During the final decades of the Soviet Union, the failure of Soviet agricultural policy, which was the ultimate cause of its demise, led to it enacting a series of reciprocal trade agreements with Western nations in which much-needed grain and agricultural products were exchanged for Soviet oil, minerals, and even scientists and technical specialists (the real "Brain Drain").

One of the most intriguing deals was the one that the USSR struck with the British government, in which agricultural diesel engines for use in tractors were exchanged for cultural products. Included in the deal was part of the output from The Upper Volga Corngrowers Co-operative Association Choral Dance Troop Ensemble, including their great morality tale concerning Vladimir Andropyornosin, a sub-nucleonic particle physicist who struggles to be a model Soviet citizen despite definite tendencies toward incorrect thinking and incorrect actions.

The Foreign Office, unclear about the best way to distribute this great work, managed, through contacts with their propaganda arm the BBC, to persuade the disgraced, decadent "pop" band The Stranglers to host the Ensemble's work on their b-sides and side projects. Quite what the deal with the band consisted of is still obscure, but we do know that the band gained access to the previously off-limits "Cheggars Plays Pop", and saw their music utilised as ambient music for various cookery programmes.

Vladimir's struggles with illicit substances, sailors, camels and Cuban bar owners are meant to offer an instructive discourse on the perils that await even the most sincere citizen when encountering backwards and corrupt elements both at home and abroad. The seriousness of the work's message cannot be understated, and, despite the demise of the Soviet Union, offers us profound insight even today.









8 comments:

David K Wayne said...

Blimey - Is what gave the Stranglers a bit of an early 80s 'comeback'? As pert of detente negotiations? Did these bad boys have diplomatic immunity all along?

Phil Knight said...

It also explains the absence of The Wurzels throughout the Eighties, as they were "loaned" to the USSR as part of an extended cultural delegation to raise morale amongst peasants and agricultural workers in the area around the Caspian Sea.

It's no coincidence that The Stranglers' last major-label record, and The Wurzels' first comeback tour occurred after the collapse of the Soviet Union.

David K Wayne said...

Pop history repeats itself, first as misogyny, then as farms.

Anonymous said...

What. The. Fuck.

David K Wayne said...

Fuck. The. What?

Greyhoos said...

By far the best WTF I've come across in a long while (here & elsewhere).

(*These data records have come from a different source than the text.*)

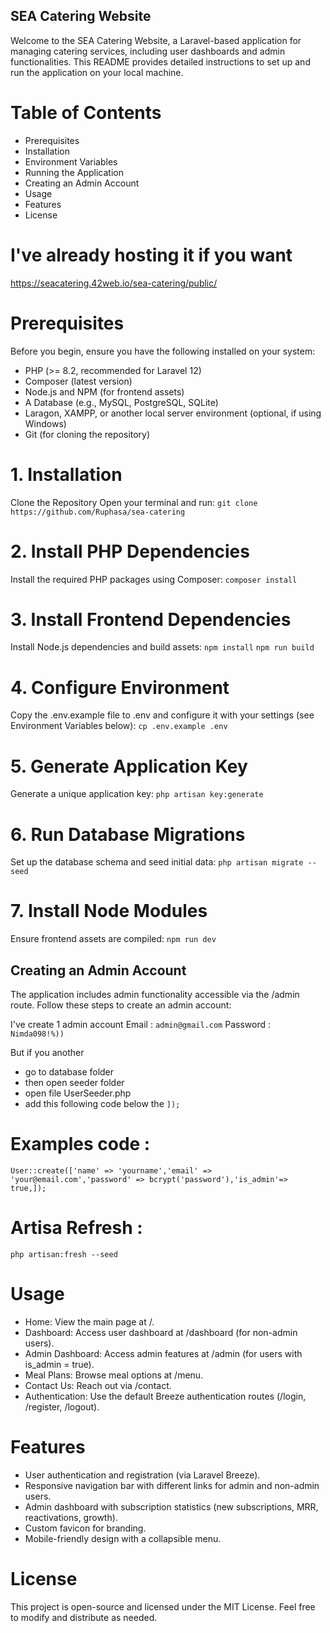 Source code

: ## SEA Catering Website
Welcome to the SEA Catering Website, a Laravel-based application for managing catering services, including user dashboards and admin functionalities. This README provides detailed instructions to set up and run the application on your local machine.

# Table of Contents
- Prerequisites
- Installation
- Environment Variables
- Running the Application
- Creating an Admin Account
- Usage
- Features
- License

# I've already hosting it if you want
https://seacatering.42web.io/sea-catering/public/

# Prerequisites
Before you begin, ensure you have the following installed on your system:

- PHP (>= 8.2, recommended for Laravel 12)
- Composer (latest version)
- Node.js and NPM (for frontend assets)
- A Database (e.g., MySQL, PostgreSQL, SQLite)
- Laragon, XAMPP, or another local server environment (optional, if using Windows)
- Git (for cloning the repository)

# 1. Installation
Clone the Repository Open your terminal and run:
`git clone https://github.com/Ruphasa/sea-catering`

# 2. Install PHP Dependencies 
Install the required PHP packages using Composer:
`composer install`

# 3. Install Frontend Dependencies 
Install Node.js dependencies and build assets:
`npm install`
`npm run build`

# 4. Configure Environment
Copy the .env.example file to .env and configure it with your settings (see Environment Variables below):
`cp .env.example .env`

# 5. Generate Application Key
Generate a unique application key:
`php artisan key:generate`

# 6. Run Database Migrations
Set up the database schema and seed initial data:
`php artisan migrate --seed`

# 7. Install Node Modules 
Ensure frontend assets are compiled:
`npm run dev`



## Creating an Admin Account
The application includes admin functionality accessible via the /admin route. Follow these steps to create an admin account:

I've create 1 admin account
Email       : `admin@gmail.com`
Password    : `Nimda098!%))`

But if you another

- go to database folder
- then open seeder folder
- open file UserSeeder.php
- add this following code below the `]);`

# Examples code :
`User::create(['name' => 'yourname','email' => 'your@email.com','password' => bcrypt('password'),'is_admin'=> true,]);`

# Artisa Refresh :
`php artisan:fresh --seed`

# Usage
- Home: View the main page at /.
- Dashboard: Access user dashboard at /dashboard (for non-admin users).
- Admin Dashboard: Access admin features at /admin (for users with is_admin = true).
- Meal Plans: Browse meal options at /menu.
- Contact Us: Reach out via /contact.
- Authentication: Use the default Breeze authentication routes (/login, /register, /logout).

# Features
- User authentication and registration (via Laravel Breeze).
- Responsive navigation bar with different links for admin and non-admin users.
- Admin dashboard with subscription statistics (new subscriptions, MRR, reactivations, growth).
- Custom favicon for branding.
- Mobile-friendly design with a collapsible menu.

# License
This project is open-source and licensed under the MIT License. Feel free to modify and distribute as needed.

I'll admit: I mostly missed out out on The Stranglers, having been -- back when -- in a cultural backwater where exposure was scant and difficult to contextualize at the time (espec as far as "punk" etc went). I was already doubling back to revisit them these past years, but Phil's posts about them have gone leagues toward helping "reverse engineer" the whole process for me. Hardly the one-dimensional act that they sometimes portrayed to be. Far from it.

Greyhoos said...

And seeing how I was always a sucker for any group where the bass carried so much "muscle," surprised I didn't gravitate to them right off...

http://www.youtube.com/watch?v=4wsd-vRaVHE

Phil Knight said...

The ultimate secret of The Stranglers is that their finest work is "The Gospel According To The Men In Black" (really).